During her tenure on the House Natural Resources Committee, then-Representative Haaland and her colleagues lodged multiple complaints regarding online calendars they believed were delayed or provided insufficient detail. Yet a former staffer of the committee’s chairman, Raul Grijalva, is now charged with maintaining the Secretary’s calendar and it appears the agency may be intentionally withholding it. The American public currently has access only to a skeleton version of Secretary Haaland’s first two weeks, with no information provided for the nearly six months since. PPT has yet to receive any documents related to its FOIA request seeking details about the Secretary’s schedule, travel, meetings and related communications it filed the first week of May.
An investigation by PPT reveals more than just a delayed FOIA process may be responsible. During a webinar with the Society of Environmental Journalists (SEJ) in July, Interior’s Director of Communications, Melissa Schwartz, hinted that the lack of information provided may be the result of political interference. (Relevant excerpt below)
Despite Ms. Schwartz’s claims, September nears a close with more than a half-year of the Secretary’s calendar still unavailable. PPT has not received a single document in response to its FOIA. The question from SEJ at the webinar indicates broad interest in the availability of Secretary Haaland’s calendar and meeting schedule.
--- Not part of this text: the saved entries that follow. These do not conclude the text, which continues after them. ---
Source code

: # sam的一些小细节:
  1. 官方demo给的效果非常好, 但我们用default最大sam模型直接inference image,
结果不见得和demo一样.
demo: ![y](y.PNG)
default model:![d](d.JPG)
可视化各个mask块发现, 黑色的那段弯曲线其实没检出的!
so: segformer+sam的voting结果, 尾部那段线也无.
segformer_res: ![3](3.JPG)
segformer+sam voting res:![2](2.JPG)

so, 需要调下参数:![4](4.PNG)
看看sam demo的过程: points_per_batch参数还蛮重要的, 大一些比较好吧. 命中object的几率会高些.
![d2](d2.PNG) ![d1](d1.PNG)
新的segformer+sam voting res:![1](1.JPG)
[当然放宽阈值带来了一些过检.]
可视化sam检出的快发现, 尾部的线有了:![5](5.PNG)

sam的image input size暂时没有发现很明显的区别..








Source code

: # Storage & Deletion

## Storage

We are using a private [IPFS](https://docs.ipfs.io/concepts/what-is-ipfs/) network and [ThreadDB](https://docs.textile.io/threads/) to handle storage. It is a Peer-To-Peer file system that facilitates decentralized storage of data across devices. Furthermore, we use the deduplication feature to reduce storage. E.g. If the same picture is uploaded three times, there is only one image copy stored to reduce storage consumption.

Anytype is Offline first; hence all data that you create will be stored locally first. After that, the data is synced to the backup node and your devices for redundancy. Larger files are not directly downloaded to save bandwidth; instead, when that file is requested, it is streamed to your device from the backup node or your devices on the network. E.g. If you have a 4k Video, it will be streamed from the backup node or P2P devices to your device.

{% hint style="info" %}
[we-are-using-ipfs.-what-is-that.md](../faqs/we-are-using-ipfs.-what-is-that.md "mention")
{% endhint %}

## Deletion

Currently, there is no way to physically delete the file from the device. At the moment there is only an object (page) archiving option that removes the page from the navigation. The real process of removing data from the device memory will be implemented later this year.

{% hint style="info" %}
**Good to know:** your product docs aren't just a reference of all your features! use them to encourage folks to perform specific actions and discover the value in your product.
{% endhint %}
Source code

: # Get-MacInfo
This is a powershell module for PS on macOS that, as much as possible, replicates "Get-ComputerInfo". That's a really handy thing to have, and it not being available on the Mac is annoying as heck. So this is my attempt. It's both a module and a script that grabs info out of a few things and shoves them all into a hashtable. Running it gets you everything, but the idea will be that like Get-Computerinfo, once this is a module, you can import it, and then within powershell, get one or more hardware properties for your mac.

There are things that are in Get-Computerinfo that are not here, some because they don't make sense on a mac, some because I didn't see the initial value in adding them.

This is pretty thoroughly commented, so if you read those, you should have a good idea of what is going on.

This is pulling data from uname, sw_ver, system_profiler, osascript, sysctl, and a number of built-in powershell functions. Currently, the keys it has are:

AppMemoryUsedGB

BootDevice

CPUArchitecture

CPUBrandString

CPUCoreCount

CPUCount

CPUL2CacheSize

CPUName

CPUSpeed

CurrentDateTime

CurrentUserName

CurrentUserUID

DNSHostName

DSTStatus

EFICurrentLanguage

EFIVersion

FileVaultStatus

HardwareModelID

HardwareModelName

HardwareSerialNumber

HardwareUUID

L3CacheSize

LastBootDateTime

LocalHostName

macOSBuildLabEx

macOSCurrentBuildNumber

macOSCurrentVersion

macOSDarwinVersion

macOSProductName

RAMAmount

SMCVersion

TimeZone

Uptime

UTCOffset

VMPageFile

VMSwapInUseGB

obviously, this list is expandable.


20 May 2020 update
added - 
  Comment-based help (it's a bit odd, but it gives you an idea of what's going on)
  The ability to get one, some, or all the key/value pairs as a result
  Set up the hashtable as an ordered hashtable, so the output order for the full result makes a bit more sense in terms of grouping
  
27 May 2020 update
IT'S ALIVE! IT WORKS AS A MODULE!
“Compliance with public information laws isn’t supposed to happen merely at the convenience of federal agencies or their press shops. It’s a legal obligation,” declared Michael Chamberlain, Director of Protect the Public’s Trust. “The Department’s resistance to legitimate requests for information, in this and other instances, combined with the comments by Haaland’s communications team points to a broader lack of transparency. The American public deserves much better than what Secretary Haaland’s Department of the Interior is delivering.”


Excerpt from Interior Communications Director Melissa Schwartz regarding why she prevented the Secretary’s calendar from being released or displayed publicly (from July SEJ webinar):

Moderator: Also, the Department’s website has a secretarial calendar page in the FOIA section. This lists the meetings and activities of Interior secretaries past, all the way back to Jewell. Nothing about Secretary Haaland’s meetings or her travels or anything. Why is that?

Schwartz: I was on a call earlier this week specific to FOIA requests for her calendar and then how we put those up online. Sometimes the data dump for FOIA…just doesn’t look as nice as a communications professional might want it to look… We actually did have something up and then it wasn’t inclusive enough and then we took it down. Just trying to sort of navigate how much to include, whether or not people‘s personally identifiable information needs to be redacted and what that looks… One thing I will say is we take our 508 compliance rules very, very seriously…The secretary in her first week did two pen and pad briefings with reporters and I myself promised reporters that we would have the calendar up. I have blown through my own deadline that I committed to because it’s just taking a little bit more time in the beautiful bureaucracy we work in than I expected. It’s very much on our minds. We’re really trying to use August, perhaps slightly quieter time, to get all of this up, and get us all caught up.